Chi vi scrive è uno dei maggiori anti-calciomercato dei social e di certo il maggiore anti-calciomercato di questo sito.
Queste interminabili sessioni di tempo perso, di pagine di giornale piene di poco o nulla, di firme oppure di buche in due-tre giorni dopo aver raccontato di aver lavorato sulla cosa per due-tre mesi (boss Momblano mi perdonerà, forse).

Questo contesto, per me di noiosa fantasia e per molti divertente se non eccitante, genera sensazioni poco comprensibili ed ansie non legittime: la rosa è eccessivamente ampia eppure non è completa, ogni ruolo presenta il suo doppione eppure c’è bisogno qua e là, abbiamo necessità di vendere eppure non è saggio liberarsi agevolmente di questo e quello, siamo di gran lunga la migliore squadra del torneo eppure se avalliamo quello scambio…

Non sbagliamo se riconduciamo tutto o quasi agli otto scudetti, al resto con mancia, all’agio che trasfigura molti. Ben pettinati, ben vestiti, ma bagnati ed ammollati.
Ricordiamo che tifiamo dei calciatori, una squadra, una società, un’azienda. E che quest’ultima presenta un piano di rischio: salta, cambia, lascia e noi comprendiamo quasi nulla perché non conosciamo il mestiere e non sono affari che ci riguardano. Dopodiché, sempre da quando il timone è nelle mani di Andrea Agnelli, realizziamo che vivere un’altra storia è stata/è/sarà l’unica occasione per scoprirne il senso.

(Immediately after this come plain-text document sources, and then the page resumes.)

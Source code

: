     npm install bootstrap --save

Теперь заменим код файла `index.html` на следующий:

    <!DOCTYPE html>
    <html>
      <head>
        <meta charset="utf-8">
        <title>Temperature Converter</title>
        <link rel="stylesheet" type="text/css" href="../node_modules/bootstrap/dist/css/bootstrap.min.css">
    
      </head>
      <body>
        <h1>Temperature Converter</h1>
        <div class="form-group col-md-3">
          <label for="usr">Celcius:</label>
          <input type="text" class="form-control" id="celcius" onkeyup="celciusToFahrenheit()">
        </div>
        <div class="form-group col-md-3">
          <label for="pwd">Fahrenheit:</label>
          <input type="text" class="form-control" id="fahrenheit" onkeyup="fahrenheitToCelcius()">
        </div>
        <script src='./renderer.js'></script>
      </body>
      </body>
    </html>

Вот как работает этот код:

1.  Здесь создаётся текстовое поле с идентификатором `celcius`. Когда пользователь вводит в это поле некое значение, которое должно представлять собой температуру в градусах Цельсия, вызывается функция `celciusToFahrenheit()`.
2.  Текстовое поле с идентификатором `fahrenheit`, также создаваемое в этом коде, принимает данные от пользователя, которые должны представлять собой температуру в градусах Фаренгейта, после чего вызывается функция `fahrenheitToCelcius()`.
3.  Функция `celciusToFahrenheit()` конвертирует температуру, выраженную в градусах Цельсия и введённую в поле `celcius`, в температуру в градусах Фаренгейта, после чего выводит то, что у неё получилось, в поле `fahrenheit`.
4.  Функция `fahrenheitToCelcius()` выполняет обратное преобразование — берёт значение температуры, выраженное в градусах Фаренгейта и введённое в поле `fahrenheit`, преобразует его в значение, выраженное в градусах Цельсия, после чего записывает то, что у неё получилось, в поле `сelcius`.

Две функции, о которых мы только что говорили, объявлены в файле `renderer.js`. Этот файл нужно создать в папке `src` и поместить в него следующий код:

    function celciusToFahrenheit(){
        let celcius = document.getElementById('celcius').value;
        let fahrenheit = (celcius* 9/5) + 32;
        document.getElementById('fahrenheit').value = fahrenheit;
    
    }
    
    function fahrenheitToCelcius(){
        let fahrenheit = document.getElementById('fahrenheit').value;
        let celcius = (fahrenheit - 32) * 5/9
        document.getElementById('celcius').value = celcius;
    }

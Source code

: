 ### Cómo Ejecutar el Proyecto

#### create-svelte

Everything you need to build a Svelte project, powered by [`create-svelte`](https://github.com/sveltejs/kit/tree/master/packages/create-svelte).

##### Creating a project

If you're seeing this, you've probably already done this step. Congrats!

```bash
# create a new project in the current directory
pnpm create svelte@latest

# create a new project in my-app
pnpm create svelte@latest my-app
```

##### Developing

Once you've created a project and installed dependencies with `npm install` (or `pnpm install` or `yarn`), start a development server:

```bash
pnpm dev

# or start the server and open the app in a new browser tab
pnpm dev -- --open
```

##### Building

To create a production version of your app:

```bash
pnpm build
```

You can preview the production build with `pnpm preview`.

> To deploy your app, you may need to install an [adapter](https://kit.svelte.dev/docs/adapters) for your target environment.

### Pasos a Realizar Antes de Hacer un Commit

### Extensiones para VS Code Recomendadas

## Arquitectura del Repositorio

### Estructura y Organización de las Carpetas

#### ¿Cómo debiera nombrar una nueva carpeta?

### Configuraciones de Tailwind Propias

Cristiano Ronaldo ha torchiato la cassa, sì.
Cristiano Ronaldo ha modificato, sì.
Cristiano Ronaldo ha issato il club, soprattutto.
Ha levato in alto le sue finanze ed il suo commercio e, cosa più importante, questo non concerne soltanto il tempo presente ed è soprattutto la proiezione della nostra luce futura.

Oggi siamo quel sogno di un decennio fa: tanti milioni, tanti top player, tanti trofei. Allo stesso tempo, sotto controllo, a tanti ricavi corrispondono tanti debiti ed a tanti acquisti importanti corrispondono tante cessioni importanti.
Nessuno riesce a vincere sempre senza perdere e lasciare qualcosa.

Non è un insegnamento di vita, è la prassi consolidata del calcio che viviamo e tifiamo.

Può piacere oppure no, può essere molto materiale e poco sentimentale, ma questa rosa bianca e nera bisogna coglierla.